Driven: Toyota iQ
On sale January
You’ll like Quirky design; performance
You won’t No room for four, cheap interior
What Car? says Clever and quirky – but interior is a let down
Even Toyota admits its cars are bought for logical rather than emotional reasons, but it reckons the iQ is going to change all that.
Fitting four seats in a car that is under three metres long has posed numerous technical challenges, but the solutions have resulted in something a bit different.
It drives surprisingly well. The 67bhp 1.0-litre engine is punchy enough for the city, and keeps up on the motorway.
It’s clean, too, averaging 67.3mpg and emitting 99g/km of CO2 with the manual gearbox, making ownership VED road tax free. Insurance costs are also low, so running costs are attractive.
There are downsides to the small engine, though: at times it needs to be revved hard, and noise intrudes into the cabin. That’s also joined by wind and road noise at higher speeds.
However, the iQ copes with bumpy roads admirably, and the direct steering and tiny turning circle add to its appeal.
So, too, do the safety provisions, including numerous electronic aids and nine airbags.
Inside, clever design allows for a cut-sized dashboard that means the front passenger can sit farther forward, giving a rear seat passenger more room. Toyota says two people of 190cm in height can easily sit behind each other.
However, when it comes to fitting a passenger behind the driver, the iQ’s designers seem to have run out of clever ideas.
Unless the driver is tiny, it’s nigh-on impossible.
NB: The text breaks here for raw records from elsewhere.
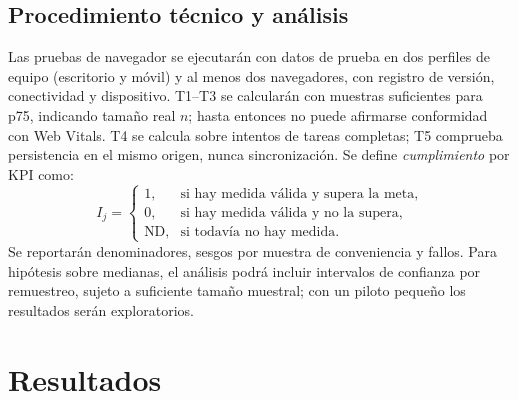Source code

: \documentclass[conference,10pt]{IEEEtran}
\begin{document}
\subsection{Procedimiento técnico y análisis}
Las pruebas de navegador se ejecutarán con datos de prueba en dos perfiles de equipo (escritorio y móvil) y al menos dos navegadores, con registro de versión, conectividad y dispositivo. T1--T3 se calcularán con muestras suficientes para p75, indicando tamaño real $n$; hasta entonces no puede afirmarse conformidad con Web Vitals. T4 se calcula sobre intentos de tareas completas; T5 comprueba persistencia en el mismo origen, nunca sincronización. Se define \emph{cumplimiento} por KPI como:
\begin{equation}
I_j=\begin{cases}1,&\text{si hay medida válida y supera la meta},\\0,&\text{si hay medida válida y no la supera},\\\text{ND},&\text{si todavía no hay medida.}\end{cases}
\end{equation}
Se reportarán denominadores, sesgos por muestra de conveniencia y fallos. Para hipótesis sobre medianas, el análisis podrá incluir intervalos de confianza por remuestreo, sujeto a suficiente tamaño muestral; con un piloto pequeño los resultados serán exploratorios.

\section{Resultados}
\end{document}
In reality, the iQ is a three-seater – and one with next to no useable luggage space at that.
There are also problems with the interior plastics, which in many places are rock-hard and tacky, and the driver’s seat and steering wheel adjustment, which are limited.
In a budget car you’d accept that, but the iQ is far from cheap, with prices starting from a whopping £9495.
Sure, it’s loaded with kit that pushes the price up, but all the gadgets in the world can’t hide the poor interior.
As a result, the iQ is flawed.
In many areas it’s clever, quirky and appealing – but the shortcomings suggest that Toyota is hoping buyers will be swayed by their emotions because they are unlikely to buy with their heads.